*** Opening INPUT ***

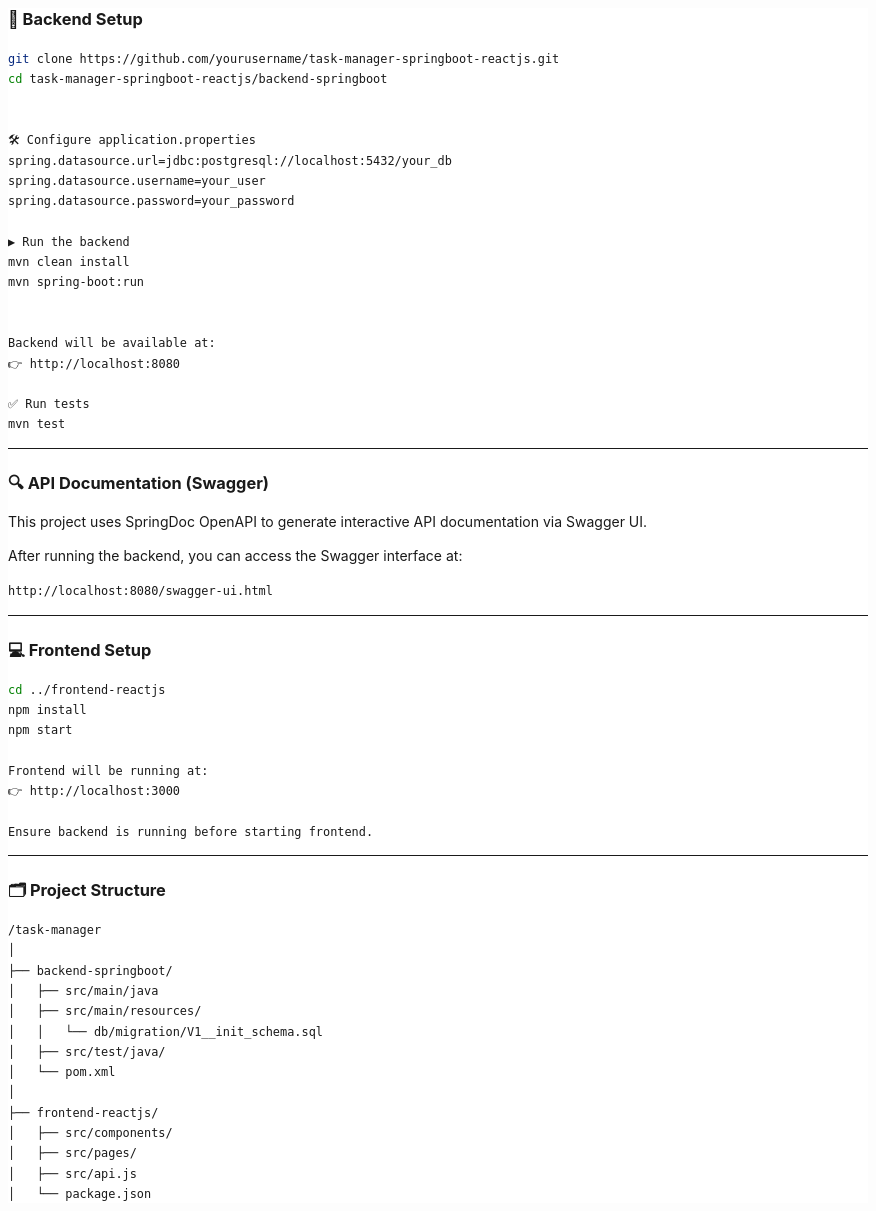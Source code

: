 
### 🔧 Backend Setup

```bash
git clone https://github.com/yourusername/task-manager-springboot-reactjs.git
cd task-manager-springboot-reactjs/backend-springboot


🛠️ Configure application.properties
spring.datasource.url=jdbc:postgresql://localhost:5432/your_db
spring.datasource.username=your_user
spring.datasource.password=your_password

▶️ Run the backend
mvn clean install
mvn spring-boot:run


Backend will be available at:
👉 http://localhost:8080

✅ Run tests
mvn test
```
---

### 🔍 API Documentation (Swagger)
This project uses SpringDoc OpenAPI to generate interactive API documentation via Swagger UI.

After running the backend, you can access the Swagger interface at:
```
http://localhost:8080/swagger-ui.html
```
---

### 💻 Frontend Setup

```bash
cd ../frontend-reactjs
npm install
npm start

Frontend will be running at:
👉 http://localhost:3000

Ensure backend is running before starting frontend.
```
---

### 🗂️ Project Structure
```
/task-manager
│
├── backend-springboot/
│   ├── src/main/java
│   ├── src/main/resources/
│   │   └── db/migration/V1__init_schema.sql
│   ├── src/test/java/
│   └── pom.xml
│
├── frontend-reactjs/
│   ├── src/components/
│   ├── src/pages/
│   ├── src/api.js
│   └── package.json
```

*** Closing INPUT ***

*DESCRIPTION OF THE TASK*
Drop the images, then copy the data exactly.

*SOLUTION TO THE EXERCISE*
Source code

: 
### 🔧 Backend Setup

```bash
git clone https://github.com/yourusername/task-manager-springboot-reactjs.git
cd task-manager-springboot-reactjs/backend-springboot


🛠️ Configure application.properties
spring.datasource.url=jdbc:postgresql://localhost:5432/your_db
spring.datasource.username=your_user
spring.datasource.password=your_password

▶️ Run the backend
mvn clean install
mvn spring-boot:run


Backend will be available at:
👉 http://localhost:8080

✅ Run tests
mvn test
```
---

### 🔍 API Documentation (Swagger)
This project uses SpringDoc OpenAPI to generate interactive API documentation via Swagger UI.

After running the backend, you can access the Swagger interface at:
```
http://localhost:8080/swagger-ui.html
```
---

### 💻 Frontend Setup

```bash
cd ../frontend-reactjs
npm install
npm start

Frontend will be running at:
👉 http://localhost:3000

Ensure backend is running before starting frontend.
```
---

### 🗂️ Project Structure
```
/task-manager
│
├── backend-springboot/
│   ├── src/main/java
│   ├── src/main/resources/
│   │   └── db/migration/V1__init_schema.sql
│   ├── src/test/java/
│   └── pom.xml
│
├── frontend-reactjs/
│   ├── src/components/
│   ├── src/pages/
│   ├── src/api.js
│   └── package.json
```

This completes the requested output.